[Input for this task]
========================================

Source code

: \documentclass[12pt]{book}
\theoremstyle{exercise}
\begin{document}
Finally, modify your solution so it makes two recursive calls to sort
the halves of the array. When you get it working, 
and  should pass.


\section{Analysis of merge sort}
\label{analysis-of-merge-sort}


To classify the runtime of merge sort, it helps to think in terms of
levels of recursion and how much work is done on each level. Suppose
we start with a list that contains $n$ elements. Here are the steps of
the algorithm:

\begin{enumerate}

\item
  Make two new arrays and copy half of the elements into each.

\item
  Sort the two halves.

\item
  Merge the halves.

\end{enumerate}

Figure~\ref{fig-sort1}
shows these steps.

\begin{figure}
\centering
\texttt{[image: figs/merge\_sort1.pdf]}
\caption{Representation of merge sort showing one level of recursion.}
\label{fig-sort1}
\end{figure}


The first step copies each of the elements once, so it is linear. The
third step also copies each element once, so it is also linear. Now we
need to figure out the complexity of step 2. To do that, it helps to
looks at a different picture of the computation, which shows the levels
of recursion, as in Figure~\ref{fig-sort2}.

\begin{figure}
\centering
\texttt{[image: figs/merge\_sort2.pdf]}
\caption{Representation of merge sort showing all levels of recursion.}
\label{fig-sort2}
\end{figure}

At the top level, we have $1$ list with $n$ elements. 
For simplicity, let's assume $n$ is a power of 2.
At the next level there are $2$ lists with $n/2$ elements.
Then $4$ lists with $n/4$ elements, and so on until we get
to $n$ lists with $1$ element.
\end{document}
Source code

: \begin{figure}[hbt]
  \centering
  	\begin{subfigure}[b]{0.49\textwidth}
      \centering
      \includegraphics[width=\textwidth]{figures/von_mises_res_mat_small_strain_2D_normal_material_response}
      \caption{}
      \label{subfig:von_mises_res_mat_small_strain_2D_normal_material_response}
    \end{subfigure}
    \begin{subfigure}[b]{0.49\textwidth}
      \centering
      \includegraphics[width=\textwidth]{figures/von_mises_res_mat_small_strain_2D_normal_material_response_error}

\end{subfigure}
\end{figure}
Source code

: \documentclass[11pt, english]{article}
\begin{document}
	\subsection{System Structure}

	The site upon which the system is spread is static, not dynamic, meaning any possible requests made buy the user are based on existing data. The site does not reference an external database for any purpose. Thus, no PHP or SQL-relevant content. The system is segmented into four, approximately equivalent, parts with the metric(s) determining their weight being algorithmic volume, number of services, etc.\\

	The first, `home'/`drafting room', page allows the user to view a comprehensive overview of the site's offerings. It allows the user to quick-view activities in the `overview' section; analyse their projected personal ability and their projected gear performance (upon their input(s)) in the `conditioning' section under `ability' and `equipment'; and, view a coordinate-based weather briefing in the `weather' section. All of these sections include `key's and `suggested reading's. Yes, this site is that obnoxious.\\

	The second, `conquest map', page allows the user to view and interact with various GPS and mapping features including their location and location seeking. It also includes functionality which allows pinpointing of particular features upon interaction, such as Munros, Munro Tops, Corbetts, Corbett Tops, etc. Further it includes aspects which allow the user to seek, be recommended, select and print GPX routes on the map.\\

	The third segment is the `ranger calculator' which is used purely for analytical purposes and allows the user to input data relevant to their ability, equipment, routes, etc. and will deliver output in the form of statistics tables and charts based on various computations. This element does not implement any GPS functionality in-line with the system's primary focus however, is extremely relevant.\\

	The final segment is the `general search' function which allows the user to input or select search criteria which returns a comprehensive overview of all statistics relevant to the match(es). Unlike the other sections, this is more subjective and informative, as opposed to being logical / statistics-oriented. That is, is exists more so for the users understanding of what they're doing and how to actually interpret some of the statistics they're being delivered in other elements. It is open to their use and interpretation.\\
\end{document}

========================================

[What the task requires] Find and copy each line above that includes the string "functionality".

[Result]
	The second, `conquest map', page allows the user to view and interact with various GPS and mapping features including their location and location seeking. It also includes functionality which allows pinpointing of particular features upon interaction, such as Munros, Munro Tops, Corbetts, Corbett Tops, etc. Further it includes aspects which allow the user to seek, be recommended, select and print GPX routes on the map.\\
	The third segment is the `ranger calculator' which is used purely for analytical purposes and allows the user to input data relevant to their ability, equipment, routes, etc. and will deliver output in the form of statistics tables and charts based on various computations. This element does not implement any GPS functionality in-line with the system's primary focus however, is extremely relevant.\\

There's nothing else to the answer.